Quelques heures après s’être félicité de la nomination de Christine Lagarde au poste de directrice du Fonds monétaire internationale (FMI), François Sauvadet, président du conseil général de Côte-d’Or et président du groupe Nouveau Centre à l’Assemblée nationale, est entré dans le gouvernement de François Fillon, mercredi 29 juin 2011. Alors qu’on lui prédisait le portefeuille de l’Agriculture, il succède à Georges Tron au poste de ministre de la Fonction publique…
Un remaniement plus important que prévu
Il aura fallu 24 heures à Nicolas Sarkozy pour procéder aux changements dans son gouvernement. Après son dernier conseil des ministres et juste avant son départ pour Washington, où elle occupera désormais le poste de directrice du Fonds monétaire international (FMI), succédant ainsi à Dominique Strauss-Kahn impliqué dans une affaire de mœurs, Christine Lagarde laissait sans occupant son fauteuil à Bercy. Un poste convoité, à en croire le conflit qui a animé une partie de la journée du mercredi 29 juin 2011 : Selon nos confrères de RMC, le communiqué de presse annonçant cette succession était prêt et devait consacrer Bruno Le Maire au poste de ministre de l’Économie et François Sauvadet à l’Agriculture (Lire ici l’article sur RMC.fr). Sauf que… François Baroin aurait menacé de démissionner du gouvernement si une telle perspective était actée !
Les plans du président contrecarrés, il faudra attendre 16h30 pour recevoir le communiqué officiel publié par l’Elysée. Après avoir été pressenti à l’Agriculture et à l’Aménagement du territoire, François Sauvadet, président du conseil général de Côte-d’Or et président du groupe Nouveau centre à l’Assemblée nationale, se retrouve au ministère de la Fonction publique, en remplacement de Georges Tron. François Baroin se voit lui nommé à Bercy et est remplacé au ministère du Budget par Valérie Pécresse. Un remaniement bien plus important qu’attendu.
Le coup est fumant pour Nicolas Sarkozy, qui fait entrer François Sauvadet, mais aussi Jean Léonetti, secrétaire d’État aux Affaires européennes. Si ce dernier, vice-président du Parti radical, s’était éloigné depuis quelques semaines de Jean-Louis Borloo, la position de François Sauvadet est plus délicate. En effet, le député appartenant au groupe Nouveau centre voit son image rattachée à celle d’Hervé Morin, chef du parti et supporter de Jean-Louis Borloo.

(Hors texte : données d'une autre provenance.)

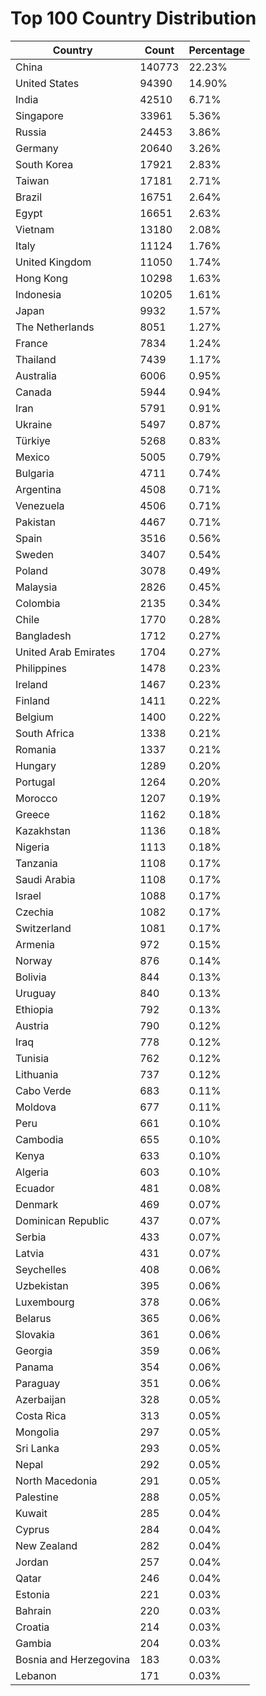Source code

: # Top 100 Country Distribution
| Country | Count | Percentage |
|----|----|----|
| China | 140773 | 22.23% |
| United States | 94390 | 14.90% |
| India | 42510 | 6.71% |
| Singapore | 33961 | 5.36% |
| Russia | 24453 | 3.86% |
| Germany | 20640 | 3.26% |
| South Korea | 17921 | 2.83% |
| Taiwan | 17181 | 2.71% |
| Brazil | 16751 | 2.64% |
| Egypt | 16651 | 2.63% |
| Vietnam | 13180 | 2.08% |
| Italy | 11124 | 1.76% |
| United Kingdom | 11050 | 1.74% |
| Hong Kong | 10298 | 1.63% |
| Indonesia | 10205 | 1.61% |
| Japan | 9932 | 1.57% |
| The Netherlands | 8051 | 1.27% |
| France | 7834 | 1.24% |
| Thailand | 7439 | 1.17% |
| Australia | 6006 | 0.95% |
| Canada | 5944 | 0.94% |
| Iran | 5791 | 0.91% |
| Ukraine | 5497 | 0.87% |
| Türkiye | 5268 | 0.83% |
| Mexico | 5005 | 0.79% |
| Bulgaria | 4711 | 0.74% |
| Argentina | 4508 | 0.71% |
| Venezuela | 4506 | 0.71% |
| Pakistan | 4467 | 0.71% |
| Spain | 3516 | 0.56% |
| Sweden | 3407 | 0.54% |
| Poland | 3078 | 0.49% |
| Malaysia | 2826 | 0.45% |
| Colombia | 2135 | 0.34% |
| Chile | 1770 | 0.28% |
| Bangladesh | 1712 | 0.27% |
| United Arab Emirates | 1704 | 0.27% |
| Philippines | 1478 | 0.23% |
| Ireland | 1467 | 0.23% |
| Finland | 1411 | 0.22% |
| Belgium | 1400 | 0.22% |
| South Africa | 1338 | 0.21% |
| Romania | 1337 | 0.21% |
| Hungary | 1289 | 0.20% |
| Portugal | 1264 | 0.20% |
| Morocco | 1207 | 0.19% |
| Greece | 1162 | 0.18% |
| Kazakhstan | 1136 | 0.18% |
| Nigeria | 1113 | 0.18% |
| Tanzania | 1108 | 0.17% |
| Saudi Arabia | 1108 | 0.17% |
| Israel | 1088 | 0.17% |
| Czechia | 1082 | 0.17% |
| Switzerland | 1081 | 0.17% |
| Armenia | 972 | 0.15% |
| Norway | 876 | 0.14% |
| Bolivia | 844 | 0.13% |
| Uruguay | 840 | 0.13% |
| Ethiopia | 792 | 0.13% |
| Austria | 790 | 0.12% |
| Iraq | 778 | 0.12% |
| Tunisia | 762 | 0.12% |
| Lithuania | 737 | 0.12% |
| Cabo Verde | 683 | 0.11% |
| Moldova | 677 | 0.11% |
| Peru | 661 | 0.10% |
| Cambodia | 655 | 0.10% |
| Kenya | 633 | 0.10% |
| Algeria | 603 | 0.10% |
| Ecuador | 481 | 0.08% |
| Denmark | 469 | 0.07% |
| Dominican Republic | 437 | 0.07% |
| Serbia | 433 | 0.07% |
| Latvia | 431 | 0.07% |
| Seychelles | 408 | 0.06% |
| Uzbekistan | 395 | 0.06% |
| Luxembourg | 378 | 0.06% |
| Belarus | 365 | 0.06% |
| Slovakia | 361 | 0.06% |
| Georgia | 359 | 0.06% |
| Panama | 354 | 0.06% |
| Paraguay | 351 | 0.06% |
| Azerbaijan | 328 | 0.05% |
| Costa Rica | 313 | 0.05% |
| Mongolia | 297 | 0.05% |
| Sri Lanka | 293 | 0.05% |
| Nepal | 292 | 0.05% |
| North Macedonia | 291 | 0.05% |
| Palestine | 288 | 0.05% |
| Kuwait | 285 | 0.04% |
| Cyprus | 284 | 0.04% |
| New Zealand | 282 | 0.04% |
| Jordan | 257 | 0.04% |
| Qatar | 246 | 0.04% |
| Estonia | 221 | 0.03% |
| Bahrain | 220 | 0.03% |
| Croatia | 214 | 0.03% |
| Gambia | 204 | 0.03% |
| Bosnia and Herzegovina | 183 | 0.03% |
| Lebanon | 171 | 0.03% |
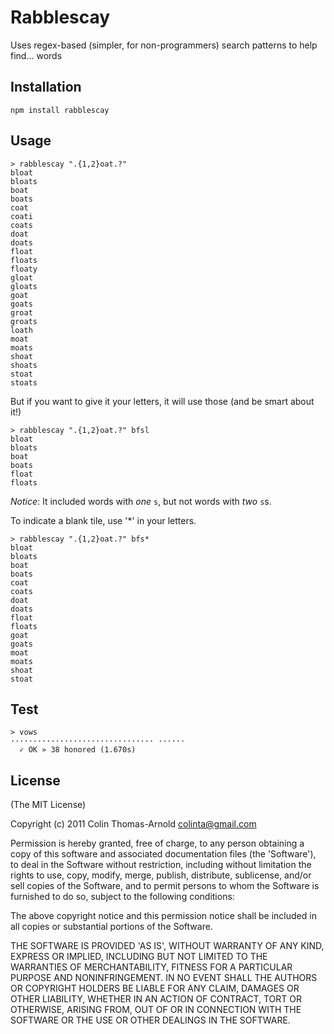 
# Rabblescay

  Uses regex-based (simpler, for non-programmers) search patterns to help find... words

## Installation

    npm install rabblescay

## Usage

    > rabblescay ".{1,2}oat.?"
    bloat
    bloats
    boat
    boats
    coat
    coati
    coats
    doat
    doats
    float
    floats
    floaty
    gloat
    gloats
    goat
    goats
    groat
    groats
    loath
    moat
    moats
    shoat
    shoats
    stoat
    stoats

But if you want to give it your letters, it will use those (and be smart about it!)

    > rabblescay ".{1,2}oat.?" bfsl
    bloat
    bloats
    boat
    boats
    float
    floats

*Notice*: It included words with *one* `s`, but not words with *two* `s`s.

To indicate a blank tile, use '*' in your letters.

    > rabblescay ".{1,2}oat.?" bfs*
    bloat
    bloats
    boat
    boats
    coat
    coats
    doat
    doats
    float
    floats
    goat
    goats
    moat
    moats
    shoat
    stoat

## Test

    > vows
    ································ ······
      ✓ OK » 38 honored (1.670s)

## License

(The MIT License)

Copyright (c) 2011 Colin Thomas-Arnold <colinta@gmail.com>

Permission is hereby granted, free of charge, to any person obtaining
a copy of this software and associated documentation files (the
'Software'), to deal in the Software without restriction, including
without limitation the rights to use, copy, modify, merge, publish,
distribute, sublicense, and/or sell copies of the Software, and to
permit persons to whom the Software is furnished to do so, subject to
the following conditions:

The above copyright notice and this permission notice shall be
included in all copies or substantial portions of the Software.

THE SOFTWARE IS PROVIDED 'AS IS', WITHOUT WARRANTY OF ANY KIND,
EXPRESS OR IMPLIED, INCLUDING BUT NOT LIMITED TO THE WARRANTIES OF
MERCHANTABILITY, FITNESS FOR A PARTICULAR PURPOSE AND NONINFRINGEMENT.
IN NO EVENT SHALL THE AUTHORS OR COPYRIGHT HOLDERS BE LIABLE FOR ANY
CLAIM, DAMAGES OR OTHER LIABILITY, WHETHER IN AN ACTION OF CONTRACT,
TORT OR OTHERWISE, ARISING FROM, OUT OF OR IN CONNECTION WITH THE
SOFTWARE OR THE USE OR OTHER DEALINGS IN THE SOFTWARE.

Il était d’ailleurs présent dimanche 26 juin 2011, à Épinay-sur-Seine (Seine-Saint-Denis), lors du lancement de la nouvelle confédération des centres baptisée Alliance républicaine, écologiste et sociale (Ares), aux côté de Rama Yade notamment (En savoir plus ici sur LeMonde.fr).
Des réactions en chaîne…
À 58 ans, le centriste entre pour la première fois au gouvernement. Il devra de fait quitter son poste de député de la quatrième circonscription de Côte-d’or, qui ne sera plus représenté à l’Assemblée nationale en raison de la disparition de son suppléant, Christian Myons. De quoi faire réagir dans le microcosme politique local. Jean-Claude Robert, son opposant au sein de l’assemblée départementale, a d’ailleurs été le premier à dégainer en adressant ses félicitations… juste avant d’entamer à un discours moins consensuel : « C’est une double mauvaise nouvelle pour la Côte-d’Or », écrit-il dans un communiqué de presse reçu mercredi 29 juin. « D’une part, notre département perd un député, et toute une circonscription ne sera plus représentée à l’Assemblée nationale et son président cumule une nouvelle responsabilité et sera donc encore moins disponible pour les Côte-d’Oriens ». Une peur qui se décuple pour le leader des forces de progrès quand il découvre « son intérêt subit et nouveau pour la fonction publique et les fonctionnaires ».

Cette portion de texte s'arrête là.